The Chicago Entrepreneur

: Norfolk Southern profit comes up shy of forecasts, while dividend hike boosts yield above 2%

Norfolk Southern Corp. NSC reported Wednesday fourth-quarter profit that came up shy of forecasts, as railway expenses rose more than revenue, which topped forecasts. The railroad operator’s stock was still inactive in the premarket. Net income rose to $790 million, or $3.42 a share, from $760 million, or $3.12 a share, in the year-ago period. The FactSet consensus for earnings per share was $3.44. Railway revenue grew 13.5% to $3.24 billion, above the FactSet consensus of $3.21 billion. Railway expenses jumped 19%, including a 62% increase in fuel costs and a 9% rise in employee compensation and benefits costs.
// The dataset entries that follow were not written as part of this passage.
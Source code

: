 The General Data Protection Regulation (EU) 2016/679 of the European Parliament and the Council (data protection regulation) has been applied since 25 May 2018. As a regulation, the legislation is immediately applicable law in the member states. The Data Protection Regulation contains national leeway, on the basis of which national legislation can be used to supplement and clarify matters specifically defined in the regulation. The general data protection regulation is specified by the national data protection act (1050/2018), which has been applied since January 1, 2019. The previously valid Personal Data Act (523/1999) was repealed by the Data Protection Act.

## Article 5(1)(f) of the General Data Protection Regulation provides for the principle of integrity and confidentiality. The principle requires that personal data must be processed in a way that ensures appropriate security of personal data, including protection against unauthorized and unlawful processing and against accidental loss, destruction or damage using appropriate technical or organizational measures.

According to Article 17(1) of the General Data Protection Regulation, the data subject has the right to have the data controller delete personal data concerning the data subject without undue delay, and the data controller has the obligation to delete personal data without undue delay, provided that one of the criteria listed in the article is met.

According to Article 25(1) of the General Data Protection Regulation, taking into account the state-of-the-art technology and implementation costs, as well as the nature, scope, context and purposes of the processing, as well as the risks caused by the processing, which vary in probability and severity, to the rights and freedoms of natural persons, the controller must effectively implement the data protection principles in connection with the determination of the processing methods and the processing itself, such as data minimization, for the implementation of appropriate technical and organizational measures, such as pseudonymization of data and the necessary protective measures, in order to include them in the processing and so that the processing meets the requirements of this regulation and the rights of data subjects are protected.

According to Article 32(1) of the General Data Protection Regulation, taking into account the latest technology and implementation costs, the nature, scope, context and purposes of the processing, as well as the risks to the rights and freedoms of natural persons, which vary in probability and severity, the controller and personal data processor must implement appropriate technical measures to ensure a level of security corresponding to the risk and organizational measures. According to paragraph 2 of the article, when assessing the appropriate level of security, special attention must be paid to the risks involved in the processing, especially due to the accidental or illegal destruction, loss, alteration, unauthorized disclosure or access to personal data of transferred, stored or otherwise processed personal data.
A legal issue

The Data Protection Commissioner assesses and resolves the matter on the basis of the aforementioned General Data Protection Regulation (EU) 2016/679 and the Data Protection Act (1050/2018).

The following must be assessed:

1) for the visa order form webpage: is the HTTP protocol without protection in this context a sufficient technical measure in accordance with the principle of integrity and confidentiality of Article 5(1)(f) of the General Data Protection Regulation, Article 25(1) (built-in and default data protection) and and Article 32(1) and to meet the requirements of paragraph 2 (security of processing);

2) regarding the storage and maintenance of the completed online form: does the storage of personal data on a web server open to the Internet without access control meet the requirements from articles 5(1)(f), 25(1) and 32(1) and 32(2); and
Separately, the company said late Tuesday that it increased its quarterly dividend by 8.9% to $1.35 a share, with the new dividend payable Feb. 21 to shareholders of record on Feb. 3. Based on Tuesday’s stock closing price of $255.88, the new annual dividend rate implies a yield of 2.11%, which compares with the implied yield on the S&P 500 of 1.68%. The stock has soared 18.6% over the past three months through Tuesday, while the S&P 500 SPX has gained 4.1%.